- _ASSIGNMENT_
Which lines run from the start of the data below to the line containing "libre ang libro."? Set them down exactly, with none added.

- _Items from a data source_
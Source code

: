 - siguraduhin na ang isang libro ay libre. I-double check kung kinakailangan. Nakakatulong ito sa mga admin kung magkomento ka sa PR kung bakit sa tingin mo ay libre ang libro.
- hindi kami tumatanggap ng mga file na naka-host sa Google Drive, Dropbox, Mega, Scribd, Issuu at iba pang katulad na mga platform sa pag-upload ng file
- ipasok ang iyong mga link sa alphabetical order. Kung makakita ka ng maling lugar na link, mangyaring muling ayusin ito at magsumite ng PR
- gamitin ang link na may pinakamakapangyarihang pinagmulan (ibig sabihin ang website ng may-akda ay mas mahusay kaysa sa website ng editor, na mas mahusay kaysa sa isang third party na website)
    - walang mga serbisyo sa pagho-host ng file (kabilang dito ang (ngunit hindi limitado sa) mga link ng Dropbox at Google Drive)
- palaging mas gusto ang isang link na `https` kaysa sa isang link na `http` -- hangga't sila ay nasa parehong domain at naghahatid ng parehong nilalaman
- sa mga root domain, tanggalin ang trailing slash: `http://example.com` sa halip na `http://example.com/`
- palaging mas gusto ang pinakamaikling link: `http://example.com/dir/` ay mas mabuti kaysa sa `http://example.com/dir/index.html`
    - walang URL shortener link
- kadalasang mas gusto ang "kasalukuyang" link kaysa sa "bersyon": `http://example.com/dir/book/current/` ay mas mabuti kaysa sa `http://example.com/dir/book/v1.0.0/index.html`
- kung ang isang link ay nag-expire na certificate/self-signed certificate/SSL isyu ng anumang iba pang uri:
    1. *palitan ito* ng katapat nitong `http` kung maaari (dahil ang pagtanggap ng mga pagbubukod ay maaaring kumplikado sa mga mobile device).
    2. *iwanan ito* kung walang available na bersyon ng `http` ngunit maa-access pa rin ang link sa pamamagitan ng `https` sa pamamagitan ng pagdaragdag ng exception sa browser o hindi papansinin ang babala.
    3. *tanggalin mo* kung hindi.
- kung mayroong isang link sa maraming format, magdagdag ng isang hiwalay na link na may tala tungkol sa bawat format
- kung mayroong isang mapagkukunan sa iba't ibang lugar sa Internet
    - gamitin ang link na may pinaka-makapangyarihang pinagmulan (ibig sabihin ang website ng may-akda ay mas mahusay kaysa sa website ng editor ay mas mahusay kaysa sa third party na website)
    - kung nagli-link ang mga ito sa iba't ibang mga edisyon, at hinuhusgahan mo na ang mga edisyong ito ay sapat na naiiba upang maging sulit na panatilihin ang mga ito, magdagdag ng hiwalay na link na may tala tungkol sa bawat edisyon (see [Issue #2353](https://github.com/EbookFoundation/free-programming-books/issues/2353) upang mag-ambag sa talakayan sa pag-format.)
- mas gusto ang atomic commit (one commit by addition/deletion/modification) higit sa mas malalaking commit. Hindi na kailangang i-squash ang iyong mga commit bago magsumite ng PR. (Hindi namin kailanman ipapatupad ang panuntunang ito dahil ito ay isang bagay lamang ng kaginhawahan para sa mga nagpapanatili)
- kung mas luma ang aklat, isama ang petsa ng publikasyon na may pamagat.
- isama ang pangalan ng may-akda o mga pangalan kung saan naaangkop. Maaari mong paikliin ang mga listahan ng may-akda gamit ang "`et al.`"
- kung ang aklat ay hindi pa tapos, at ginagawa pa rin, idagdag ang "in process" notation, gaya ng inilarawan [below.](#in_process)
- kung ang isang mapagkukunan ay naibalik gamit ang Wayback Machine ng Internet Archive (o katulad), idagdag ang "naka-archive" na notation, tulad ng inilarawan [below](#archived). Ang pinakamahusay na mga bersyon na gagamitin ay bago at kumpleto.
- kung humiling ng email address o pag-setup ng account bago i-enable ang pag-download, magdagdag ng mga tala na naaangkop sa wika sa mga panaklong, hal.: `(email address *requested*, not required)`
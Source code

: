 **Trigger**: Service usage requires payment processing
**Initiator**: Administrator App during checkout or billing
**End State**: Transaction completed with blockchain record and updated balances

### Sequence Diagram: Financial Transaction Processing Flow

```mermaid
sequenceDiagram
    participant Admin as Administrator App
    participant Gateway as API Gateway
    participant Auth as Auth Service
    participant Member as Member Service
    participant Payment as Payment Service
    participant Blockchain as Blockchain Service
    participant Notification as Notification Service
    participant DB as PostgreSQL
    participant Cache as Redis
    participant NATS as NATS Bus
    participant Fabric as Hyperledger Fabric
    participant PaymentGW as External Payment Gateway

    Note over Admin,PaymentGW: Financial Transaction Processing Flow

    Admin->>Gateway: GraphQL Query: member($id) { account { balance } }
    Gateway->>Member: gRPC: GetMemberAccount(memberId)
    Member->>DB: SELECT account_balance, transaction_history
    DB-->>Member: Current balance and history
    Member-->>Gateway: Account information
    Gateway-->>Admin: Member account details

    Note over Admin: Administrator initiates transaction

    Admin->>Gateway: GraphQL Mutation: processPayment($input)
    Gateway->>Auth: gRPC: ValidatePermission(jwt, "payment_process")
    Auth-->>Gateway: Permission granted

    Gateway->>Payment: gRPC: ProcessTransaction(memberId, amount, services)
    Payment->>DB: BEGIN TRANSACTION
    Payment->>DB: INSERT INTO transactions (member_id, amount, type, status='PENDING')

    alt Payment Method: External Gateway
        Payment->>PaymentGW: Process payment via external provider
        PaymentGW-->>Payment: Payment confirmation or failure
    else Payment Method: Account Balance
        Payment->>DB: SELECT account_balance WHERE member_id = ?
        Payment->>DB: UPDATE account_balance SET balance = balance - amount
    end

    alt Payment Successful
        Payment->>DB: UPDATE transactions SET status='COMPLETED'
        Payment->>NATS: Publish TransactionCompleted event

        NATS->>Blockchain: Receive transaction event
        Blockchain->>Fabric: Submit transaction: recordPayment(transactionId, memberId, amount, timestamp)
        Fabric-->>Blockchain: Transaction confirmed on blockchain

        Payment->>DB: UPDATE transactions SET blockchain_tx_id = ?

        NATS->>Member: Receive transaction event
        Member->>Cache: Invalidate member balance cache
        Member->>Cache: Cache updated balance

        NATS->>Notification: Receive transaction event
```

- _TASK SOLUTION_
Source code

: - siguraduhin na ang isang libro ay libre. I-double check kung kinakailangan. Nakakatulong ito sa mga admin kung magkomento ka sa PR kung bakit sa tingin mo ay libre ang libro.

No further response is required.